Prohibition played itself out similarly. At first, there was some vocal support to insist the public remain proper, healthy, and alcohol-free. But there was a minority who was willing to be arrested, killed even, to continue making and smuggling booze. And then they got creative while evading the rules and regulations and some of them started having fun. So they fashioned Speakeasies and Nascar and the normies got curious. Once it became common public knowledge and the politicians started patronizing underground establishments, the risk of death by unregulated booze became bigger than the benefit of righteous indignation and just like that, prohibition ended.
Eventually, even those who like hiding behind their masks to avoid revealing who they really are, will step through the Speakeasy door. The media is already pivoting after stories of Flurona and Deltacron were met with raised eyebrows. The courts are bringing some sanity back and ordering Pfizer to drop its data by March 1st. Walensky came out to say death rates will be adjusted to reflect “with” Covid instead of “from” Covid, something the CDC incompetently failed to do for the last two years. Fauci, pardon, The Science™ might get thrown under the bus while its wheels are coming off, but for the most part, the political theatre of Covid is coming to an end.
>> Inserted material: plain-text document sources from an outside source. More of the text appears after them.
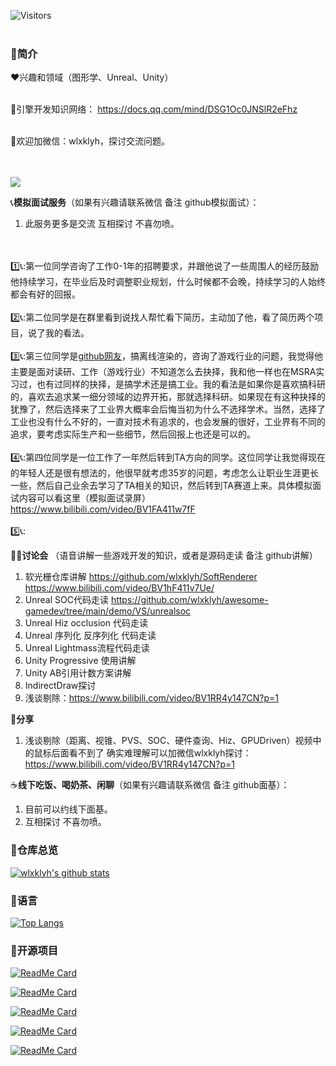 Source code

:  ![Visitors](https://visitor-badge.laobi.icu/badge?page_id=wlxklyh.mainpage&title=Visitors) <br></br>
### :loudspeaker:简介

:hearts:兴趣和领域（图形学、Unreal、Unity）<br></br>

:book:引擎开发知识网络：
https://docs.qq.com/mind/DSG1Oc0JNSlR2eFhz<br></br>

💬欢迎加微信：wlxklyh，探讨交流问题。

<br></br>
![](https://raw.githubusercontent.com/wlxklyh/book/master/Tool/Resource/wcgif.gif)

:telephone_receiver:**模拟面试服务**（如果有兴趣请联系微信 备注 github模拟面试）：
1. 此服务更多是交流 互相探讨 不喜勿喷。

<br></br>
1️⃣📞:第一位同学咨询了工作0-1年的招聘要求，并跟他说了一些周围人的经历鼓励他持续学习，在毕业后及时调整职业规划，什么时候都不会晚，持续学习的人始终都会有好的回报。
<br></br>
2️⃣📞:第二位同学是在群里看到说找人帮忙看下简历，主动加了他，看了简历两个项目，说了我的看法。
<br></br>
3️⃣📞:第三位同学是[github网友](https://github.com/slongle)，搞离线渲染的，咨询了游戏行业的问题，我觉得他主要是面对读研、工作（游戏行业）不知道怎么去抉择，我和他一样也在MSRA实习过，也有过同样的抉择，是搞学术还是搞工业。我的看法是如果你是喜欢搞科研的，喜欢去追求某一细分领域的边界开拓，那就选择科研。如果现在有这种抉择的犹豫了，然后选择来了工业界大概率会后悔当初为什么不选择学术。当然，选择了工业也没有什么不好的，一直对技术有追求的，也会发展的很好，工业界有不同的追求，要考虑实际生产和一些细节，然后回报上也还是可以的。
<br></br>
:four:📞:第四位同学是一位工作了一年然后转到TA方向的同学。这位同学让我觉得现在的年轻人还是很有想法的，他很早就考虑35岁的问题，考虑怎么让职业生涯更长一些，然后自己业余去学习了TA相关的知识，然后转到TA赛道上来。具体模拟面试内容可以看这里（模拟面试录屏）https://www.bilibili.com/video/BV1FA411w7fF
<br></br>
:five:📞:

🧑‍💻**讨论会** （语音讲解一些游戏开发的知识，或者是源码走读 备注 github讲解）
1. 软光栅仓库讲解 https://github.com/wlxklyh/SoftRenderer
https://www.bilibili.com/video/BV1hF411v7Ue/
3. Unreal SOC代码走读 https://github.com/wlxklyh/awesome-gamedev/tree/main/demo/VS/unrealsoc
4. Unreal Hiz occlusion 代码走读
5. Unreal 序列化 反序列化 代码走读
6. Unreal Lightmass流程代码走读
7. Unity Progressive 使用讲解
8. Unity AB引用计数方案讲解
9. IndirectDraw探讨
10. 浅谈剔除：https://www.bilibili.com/video/BV1RR4y147CN?p=1

🔋**分享**
1. 浅谈剔除（距离、视锥、PVS、SOC、硬件查询、Hiz、GPUDriven）视频中的鼠标后面看不到了 确实难理解可以加微信wlxklyh探讨：https://www.bilibili.com/video/BV1RR4y147CN?p=1

:coffee:**线下吃饭、喝奶茶、闲聊**（如果有兴趣请联系微信 备注 github面基）：
1. 目前可以约线下面基。
2. 互相探讨 不喜勿喷。


### 👋仓库总览
[![wlxklyh's github stats](https://github-readme-stats.vercel.app/api?username=wlxklyh&theme=tokyonight&show_icons=true)](https://github.com/wlxklyh/)

### 👋语言
[![Top Langs](https://github-readme-stats.vercel.app/api/top-langs/?username=wlxklyh&layout=compact&theme=tokyonight&show_icons=true)](https://github.com/wlxklyh/)

### 👋开源项目
[![ReadMe Card](https://github-readme-stats.vercel.app/api/pin/?username=wlxklyh&repo=SoftRenderer&theme=tokyonight&show_icons=true)](https://github.com/wlxklyh/SoftRenderer)

[![ReadMe Card](https://github-readme-stats.vercel.app/api/pin/?username=wlxklyh&repo=RookieRenderer&theme=tokyonight&show_icons=true)](https://github.com/wlxklyh/RookieRenderer)

[![ReadMe Card](https://github-readme-stats.vercel.app/api/pin/?username=wlxklyh&repo=StudyOpenGLVulkanDXMetal&theme=tokyonight&show_icons=true)](https://github.com/wlxklyh/StudyOpenGLVulkanDXMetal)

[![ReadMe Card](https://github-readme-stats.vercel.app/api/pin/?username=wlxklyh&repo=awesome-gamedev&theme=tokyonight&show_icons=true)](hhttps://github.com/wlxklyh/awesome-gamedev)

[![ReadMe Card](https://github-readme-stats.vercel.app/api/pin/?username=wlxklyh&repo=FFMpegStudy&theme=tokyonight&show_icons=true)](https://github.com/wlxklyh/FFMpegStudy)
The war on virus will go down the same way as the war on drugs and the war on terror. The shift will happen when we are ready for our reality to change.
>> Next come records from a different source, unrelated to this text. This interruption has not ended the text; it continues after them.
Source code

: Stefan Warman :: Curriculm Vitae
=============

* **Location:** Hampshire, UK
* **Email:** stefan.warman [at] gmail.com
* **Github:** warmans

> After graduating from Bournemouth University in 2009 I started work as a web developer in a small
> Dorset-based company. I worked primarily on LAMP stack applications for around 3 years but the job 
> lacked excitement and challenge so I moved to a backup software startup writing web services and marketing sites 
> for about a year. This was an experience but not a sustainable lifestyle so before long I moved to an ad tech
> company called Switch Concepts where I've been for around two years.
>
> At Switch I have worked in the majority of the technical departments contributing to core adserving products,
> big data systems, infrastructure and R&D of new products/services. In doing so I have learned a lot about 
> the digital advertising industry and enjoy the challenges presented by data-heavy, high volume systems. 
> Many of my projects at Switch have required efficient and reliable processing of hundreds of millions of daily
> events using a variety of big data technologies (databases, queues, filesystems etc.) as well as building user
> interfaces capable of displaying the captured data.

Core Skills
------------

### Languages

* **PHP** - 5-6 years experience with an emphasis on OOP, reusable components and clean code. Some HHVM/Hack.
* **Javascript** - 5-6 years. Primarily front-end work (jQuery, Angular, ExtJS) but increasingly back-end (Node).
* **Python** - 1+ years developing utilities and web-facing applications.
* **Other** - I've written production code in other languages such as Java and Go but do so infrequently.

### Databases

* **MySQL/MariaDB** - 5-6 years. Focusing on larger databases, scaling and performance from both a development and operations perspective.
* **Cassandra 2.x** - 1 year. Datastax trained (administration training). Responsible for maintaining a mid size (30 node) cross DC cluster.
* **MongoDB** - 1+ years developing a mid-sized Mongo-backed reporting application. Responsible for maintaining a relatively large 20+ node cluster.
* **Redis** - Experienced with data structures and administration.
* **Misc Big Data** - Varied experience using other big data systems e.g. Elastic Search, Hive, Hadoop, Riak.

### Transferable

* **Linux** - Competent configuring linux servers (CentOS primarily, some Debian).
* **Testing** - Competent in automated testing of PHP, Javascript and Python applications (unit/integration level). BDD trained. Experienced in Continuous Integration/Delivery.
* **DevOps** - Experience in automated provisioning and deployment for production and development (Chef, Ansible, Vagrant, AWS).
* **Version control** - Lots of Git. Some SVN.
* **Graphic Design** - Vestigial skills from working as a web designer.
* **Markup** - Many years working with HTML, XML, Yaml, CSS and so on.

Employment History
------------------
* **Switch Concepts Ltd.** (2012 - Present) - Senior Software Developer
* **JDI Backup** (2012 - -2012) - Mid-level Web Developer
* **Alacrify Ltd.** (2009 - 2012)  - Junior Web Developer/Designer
“The 'Messiah' character is often used to signal, or represent, the emergence of a new way of engaging that reality - a new age - and the destruction or obsolescence of the old.”
-John Vallis
The ‘Messiahs’ are growing in numbers. When the day the curtain falls on this particular pandemic, (and yes, there will be others, if not pandemics, emergencies, as John Waters acknowledges: “The ‘pandemic’ is a charade to camouflage the takedown of the economic system and its replacement by a totalitarian economics of perpetual emergency.”) don’t reach for the pitchforks and don’t sharpen the guillotines. No need to grind the axe, even for the heads of those who lied to you. Someone had to play the role of the bully; the psychopath, too, has a place in society as the catalyst for conscious evolution. The psychopath, too, is living out its trauma: the insatiable appetite to be in control of an untamable Universe. Besides, the psychopaths are dying. To do the killing ourselves is to keep existing in a reality where violence is the only answer. We are all guilty as we are all capable. Instead, let us reclaim our empathy even if we have to look outside of the Hallmark card isle. I promise you, it’ll be worth it. So, I leave you with this social experiment question: If you had the opportunity to prevent the deaths of million by smothering Hitler as a baby, would you? If you know for sure that someone would be responsible for humanity’s worst nightmares, would you end that person’s life? It is the metaphysical inquiry of our civilization. Feel free to tell me (off) in the comments.
It's always fascinating for me to hear individual accounts of moving from acceptance to skepticism. As a big time fan of quotes you have a few from the favorites list and this one new to me extra hugs for this.. so true and so seldom noted among the blue check Zoomers! :~)
"If you’re locking down but surviving doing so with meal delivery apps, online shopping, and delivery groceries, you’re not reducing risk, you’re just imposing it on other people."
-Freddie de Boer
"Canada blink twice if you need us to start building underground railroads." <----- Belly laugh moment for me. I enjoyed the entire essay, but the belly laugh was sorely needed.